(Items listed in a dataset)
○ ○ ○

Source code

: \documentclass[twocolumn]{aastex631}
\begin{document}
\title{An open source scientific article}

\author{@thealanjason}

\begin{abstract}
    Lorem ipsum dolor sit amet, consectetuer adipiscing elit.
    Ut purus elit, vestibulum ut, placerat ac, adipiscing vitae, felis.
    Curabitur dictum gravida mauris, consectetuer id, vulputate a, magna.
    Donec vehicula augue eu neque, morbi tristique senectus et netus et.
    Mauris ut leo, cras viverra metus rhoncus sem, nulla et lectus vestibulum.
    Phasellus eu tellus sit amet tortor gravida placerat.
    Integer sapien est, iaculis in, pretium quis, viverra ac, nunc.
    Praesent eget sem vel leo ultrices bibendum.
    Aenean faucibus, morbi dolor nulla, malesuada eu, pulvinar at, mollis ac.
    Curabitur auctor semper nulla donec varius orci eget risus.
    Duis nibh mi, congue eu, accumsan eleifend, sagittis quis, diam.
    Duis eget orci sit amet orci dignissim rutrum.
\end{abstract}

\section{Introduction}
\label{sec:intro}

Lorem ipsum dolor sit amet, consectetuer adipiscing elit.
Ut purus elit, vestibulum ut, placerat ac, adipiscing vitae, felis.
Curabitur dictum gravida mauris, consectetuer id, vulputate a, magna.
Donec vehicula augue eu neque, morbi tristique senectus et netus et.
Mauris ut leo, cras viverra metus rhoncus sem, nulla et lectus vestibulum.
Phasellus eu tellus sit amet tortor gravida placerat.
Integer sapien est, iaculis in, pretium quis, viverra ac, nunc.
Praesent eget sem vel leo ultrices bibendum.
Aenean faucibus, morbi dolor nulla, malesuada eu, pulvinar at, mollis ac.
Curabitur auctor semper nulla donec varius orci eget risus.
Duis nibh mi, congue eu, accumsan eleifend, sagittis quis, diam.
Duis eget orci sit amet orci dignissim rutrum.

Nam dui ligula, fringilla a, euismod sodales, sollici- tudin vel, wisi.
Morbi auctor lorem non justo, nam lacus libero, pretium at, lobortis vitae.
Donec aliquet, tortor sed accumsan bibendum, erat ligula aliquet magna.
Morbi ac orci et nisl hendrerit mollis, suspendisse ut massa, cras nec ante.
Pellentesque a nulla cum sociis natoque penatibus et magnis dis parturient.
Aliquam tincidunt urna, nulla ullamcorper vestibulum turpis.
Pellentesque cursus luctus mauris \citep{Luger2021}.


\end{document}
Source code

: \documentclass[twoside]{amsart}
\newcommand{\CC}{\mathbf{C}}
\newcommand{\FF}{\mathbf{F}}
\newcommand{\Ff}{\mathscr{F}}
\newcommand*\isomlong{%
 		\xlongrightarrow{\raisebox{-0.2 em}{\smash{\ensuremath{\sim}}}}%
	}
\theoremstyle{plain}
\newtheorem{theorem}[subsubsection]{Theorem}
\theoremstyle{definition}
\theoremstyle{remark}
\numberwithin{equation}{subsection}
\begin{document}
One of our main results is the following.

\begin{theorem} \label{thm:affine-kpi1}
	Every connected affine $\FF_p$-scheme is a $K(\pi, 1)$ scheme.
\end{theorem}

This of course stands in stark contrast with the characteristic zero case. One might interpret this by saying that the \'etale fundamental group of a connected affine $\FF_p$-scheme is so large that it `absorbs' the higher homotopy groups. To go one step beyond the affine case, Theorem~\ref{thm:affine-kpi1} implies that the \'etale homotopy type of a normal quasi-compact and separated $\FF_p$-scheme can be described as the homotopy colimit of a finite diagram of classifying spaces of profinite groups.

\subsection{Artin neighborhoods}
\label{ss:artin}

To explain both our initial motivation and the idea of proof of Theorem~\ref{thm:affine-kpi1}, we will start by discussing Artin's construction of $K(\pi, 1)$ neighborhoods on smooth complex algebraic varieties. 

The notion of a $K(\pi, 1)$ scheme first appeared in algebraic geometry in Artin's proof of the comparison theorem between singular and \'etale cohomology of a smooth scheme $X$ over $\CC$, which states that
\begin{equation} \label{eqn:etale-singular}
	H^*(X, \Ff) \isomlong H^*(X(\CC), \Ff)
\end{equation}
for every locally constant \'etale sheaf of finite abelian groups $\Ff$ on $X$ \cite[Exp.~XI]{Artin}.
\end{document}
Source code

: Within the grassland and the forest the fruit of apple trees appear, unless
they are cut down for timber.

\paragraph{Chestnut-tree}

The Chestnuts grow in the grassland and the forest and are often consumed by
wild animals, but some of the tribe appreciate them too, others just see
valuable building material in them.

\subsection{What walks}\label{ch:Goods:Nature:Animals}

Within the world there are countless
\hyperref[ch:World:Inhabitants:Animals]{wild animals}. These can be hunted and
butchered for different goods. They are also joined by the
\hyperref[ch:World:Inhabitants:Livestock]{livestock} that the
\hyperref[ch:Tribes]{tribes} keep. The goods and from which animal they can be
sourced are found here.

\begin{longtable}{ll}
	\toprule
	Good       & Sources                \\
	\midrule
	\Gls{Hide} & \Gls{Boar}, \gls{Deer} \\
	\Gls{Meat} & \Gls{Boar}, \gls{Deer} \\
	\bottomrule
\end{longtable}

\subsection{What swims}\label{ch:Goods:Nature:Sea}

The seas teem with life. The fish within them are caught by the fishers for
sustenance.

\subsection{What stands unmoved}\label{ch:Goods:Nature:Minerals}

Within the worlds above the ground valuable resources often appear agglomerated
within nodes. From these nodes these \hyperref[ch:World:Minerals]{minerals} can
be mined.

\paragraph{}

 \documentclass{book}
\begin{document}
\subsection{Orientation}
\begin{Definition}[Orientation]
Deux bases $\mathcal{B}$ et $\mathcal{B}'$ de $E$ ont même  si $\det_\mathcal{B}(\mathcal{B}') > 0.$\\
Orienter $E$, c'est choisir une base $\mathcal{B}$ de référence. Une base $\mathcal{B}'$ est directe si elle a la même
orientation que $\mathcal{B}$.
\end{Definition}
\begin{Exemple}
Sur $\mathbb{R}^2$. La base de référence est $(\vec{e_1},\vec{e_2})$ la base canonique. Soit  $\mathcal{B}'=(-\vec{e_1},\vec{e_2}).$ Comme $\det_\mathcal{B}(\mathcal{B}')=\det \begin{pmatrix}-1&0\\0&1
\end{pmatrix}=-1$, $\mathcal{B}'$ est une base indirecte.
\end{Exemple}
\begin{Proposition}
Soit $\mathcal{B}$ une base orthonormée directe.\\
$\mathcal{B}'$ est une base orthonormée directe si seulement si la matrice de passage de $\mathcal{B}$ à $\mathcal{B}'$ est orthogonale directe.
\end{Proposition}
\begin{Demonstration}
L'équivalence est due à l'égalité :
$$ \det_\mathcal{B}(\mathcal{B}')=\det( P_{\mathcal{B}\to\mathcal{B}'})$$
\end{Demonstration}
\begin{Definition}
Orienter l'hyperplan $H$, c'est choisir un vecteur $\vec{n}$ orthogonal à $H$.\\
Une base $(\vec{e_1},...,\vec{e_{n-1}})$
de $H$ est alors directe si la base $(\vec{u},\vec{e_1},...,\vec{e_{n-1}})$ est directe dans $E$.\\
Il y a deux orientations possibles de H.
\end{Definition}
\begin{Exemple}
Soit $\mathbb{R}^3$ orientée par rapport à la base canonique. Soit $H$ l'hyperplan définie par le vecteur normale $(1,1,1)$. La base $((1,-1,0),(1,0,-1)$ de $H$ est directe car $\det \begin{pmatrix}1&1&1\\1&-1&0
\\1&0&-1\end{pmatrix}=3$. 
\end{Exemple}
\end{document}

○ ○ ○

EXERCISE PROMPT »
Transcribe the records in full, keeping every character as it is.

OUTPUT BELOW »
Source code

: \documentclass[twocolumn]{aastex631}
\begin{document}
\title{An open source scientific article}

\author{@thealanjason}

\begin{abstract}
    Lorem ipsum dolor sit amet, consectetuer adipiscing elit.
    Ut purus elit, vestibulum ut, placerat ac, adipiscing vitae, felis.
    Curabitur dictum gravida mauris, consectetuer id, vulputate a, magna.
    Donec vehicula augue eu neque, morbi tristique senectus et netus et.
    Mauris ut leo, cras viverra metus rhoncus sem, nulla et lectus vestibulum.
    Phasellus eu tellus sit amet tortor gravida placerat.
    Integer sapien est, iaculis in, pretium quis, viverra ac, nunc.
    Praesent eget sem vel leo ultrices bibendum.
    Aenean faucibus, morbi dolor nulla, malesuada eu, pulvinar at, mollis ac.
    Curabitur auctor semper nulla donec varius orci eget risus.
    Duis nibh mi, congue eu, accumsan eleifend, sagittis quis, diam.
    Duis eget orci sit amet orci dignissim rutrum.
\end{abstract}

\section{Introduction}
\label{sec:intro}

Lorem ipsum dolor sit amet, consectetuer adipiscing elit.
Ut purus elit, vestibulum ut, placerat ac, adipiscing vitae, felis.
Curabitur dictum gravida mauris, consectetuer id, vulputate a, magna.
Donec vehicula augue eu neque, morbi tristique senectus et netus et.
Mauris ut leo, cras viverra metus rhoncus sem, nulla et lectus vestibulum.
Phasellus eu tellus sit amet tortor gravida placerat.
Integer sapien est, iaculis in, pretium quis, viverra ac, nunc.
Praesent eget sem vel leo ultrices bibendum.
Aenean faucibus, morbi dolor nulla, malesuada eu, pulvinar at, mollis ac.
Curabitur auctor semper nulla donec varius orci eget risus.
Duis nibh mi, congue eu, accumsan eleifend, sagittis quis, diam.
Duis eget orci sit amet orci dignissim rutrum.

Nam dui ligula, fringilla a, euismod sodales, sollici- tudin vel, wisi.
Morbi auctor lorem non justo, nam lacus libero, pretium at, lobortis vitae.
Donec aliquet, tortor sed accumsan bibendum, erat ligula aliquet magna.
Morbi ac orci et nisl hendrerit mollis, suspendisse ut massa, cras nec ante.
Pellentesque a nulla cum sociis natoque penatibus et magnis dis parturient.
Aliquam tincidunt urna, nulla ullamcorper vestibulum turpis.
Pellentesque cursus luctus mauris \citep{Luger2021}.


\end{document}
Source code

: \documentclass[twoside]{amsart}
\newcommand{\CC}{\mathbf{C}}
\newcommand{\FF}{\mathbf{F}}
\newcommand{\Ff}{\mathscr{F}}
\newcommand*\isomlong{%
 		\xlongrightarrow{\raisebox{-0.2 em}{\smash{\ensuremath{\sim}}}}%
	}
\theoremstyle{plain}
\newtheorem{theorem}[subsubsection]{Theorem}
\theoremstyle{definition}
\theoremstyle{remark}
\numberwithin{equation}{subsection}
\begin{document}
One of our main results is the following.

\begin{theorem} \label{thm:affine-kpi1}
	Every connected affine $\FF_p$-scheme is a $K(\pi, 1)$ scheme.
\end{theorem}

This of course stands in stark contrast with the characteristic zero case. One might interpret this by saying that the \'etale fundamental group of a connected affine $\FF_p$-scheme is so large that it `absorbs' the higher homotopy groups. To go one step beyond the affine case, Theorem~\ref{thm:affine-kpi1} implies that the \'etale homotopy type of a normal quasi-compact and separated $\FF_p$-scheme can be described as the homotopy colimit of a finite diagram of classifying spaces of profinite groups.

\subsection{Artin neighborhoods}
\label{ss:artin}

To explain both our initial motivation and the idea of proof of Theorem~\ref{thm:affine-kpi1}, we will start by discussing Artin's construction of $K(\pi, 1)$ neighborhoods on smooth complex algebraic varieties. 

The notion of a $K(\pi, 1)$ scheme first appeared in algebraic geometry in Artin's proof of the comparison theorem between singular and \'etale cohomology of a smooth scheme $X$ over $\CC$, which states that
\begin{equation} \label{eqn:etale-singular}
	H^*(X, \Ff) \isomlong H^*(X(\CC), \Ff)
\end{equation}
for every locally constant \'etale sheaf of finite abelian groups $\Ff$ on $X$ \cite[Exp.~XI]{Artin}.
\end{document}
Source code

: Within the grassland and the forest the fruit of apple trees appear, unless
they are cut down for timber.

\paragraph{Chestnut-tree}

The Chestnuts grow in the grassland and the forest and are often consumed by
wild animals, but some of the tribe appreciate them too, others just see
valuable building material in them.

\subsection{What walks}\label{ch:Goods:Nature:Animals}

Within the world there are countless
\hyperref[ch:World:Inhabitants:Animals]{wild animals}. These can be hunted and
butchered for different goods. They are also joined by the
\hyperref[ch:World:Inhabitants:Livestock]{livestock} that the
\hyperref[ch:Tribes]{tribes} keep. The goods and from which animal they can be
sourced are found here.

\begin{longtable}{ll}
	\toprule
	Good       & Sources                \\
	\midrule
	\Gls{Hide} & \Gls{Boar}, \gls{Deer} \\
	\Gls{Meat} & \Gls{Boar}, \gls{Deer} \\
	\bottomrule
\end{longtable}

\subsection{What swims}\label{ch:Goods:Nature:Sea}

The seas teem with life. The fish within them are caught by the fishers for
sustenance.

\subsection{What stands unmoved}\label{ch:Goods:Nature:Minerals}

Within the worlds above the ground valuable resources often appear agglomerated
within nodes. From these nodes these \hyperref[ch:World:Minerals]{minerals} can
be mined.

\paragraph{}

 \documentclass{book}
\begin{document}
\subsection{Orientation}
\begin{Definition}[Orientation]
Deux bases $\mathcal{B}$ et $\mathcal{B}'$ de $E$ ont même  si $\det_\mathcal{B}(\mathcal{B}') > 0.$\\
Orienter $E$, c'est choisir une base $\mathcal{B}$ de référence. Une base $\mathcal{B}'$ est directe si elle a la même
orientation que $\mathcal{B}$.
\end{Definition}
\begin{Exemple}
Sur $\mathbb{R}^2$. La base de référence est $(\vec{e_1},\vec{e_2})$ la base canonique. Soit  $\mathcal{B}'=(-\vec{e_1},\vec{e_2}).$ Comme $\det_\mathcal{B}(\mathcal{B}')=\det \begin{pmatrix}-1&0\\0&1
\end{pmatrix}=-1$, $\mathcal{B}'$ est une base indirecte.
\end{Exemple}
\begin{Proposition}
Soit $\mathcal{B}$ une base orthonormée directe.\\
$\mathcal{B}'$ est une base orthonormée directe si seulement si la matrice de passage de $\mathcal{B}$ à $\mathcal{B}'$ est orthogonale directe.
\end{Proposition}
\begin{Demonstration}
L'équivalence est due à l'égalité :
$$ \det_\mathcal{B}(\mathcal{B}')=\det( P_{\mathcal{B}\to\mathcal{B}'})$$
\end{Demonstration}
\begin{Definition}
Orienter l'hyperplan $H$, c'est choisir un vecteur $\vec{n}$ orthogonal à $H$.\\
Une base $(\vec{e_1},...,\vec{e_{n-1}})$
de $H$ est alors directe si la base $(\vec{u},\vec{e_1},...,\vec{e_{n-1}})$ est directe dans $E$.\\
Il y a deux orientations possibles de H.
\end{Definition}
\begin{Exemple}
Soit $\mathbb{R}^3$ orientée par rapport à la base canonique. Soit $H$ l'hyperplan définie par le vecteur normale $(1,1,1)$. La base $((1,-1,0),(1,0,-1)$ de $H$ est directe car $\det \begin{pmatrix}1&1&1\\1&-1&0
\\1&0&-1\end{pmatrix}=3$. 
\end{Exemple}
\end{document}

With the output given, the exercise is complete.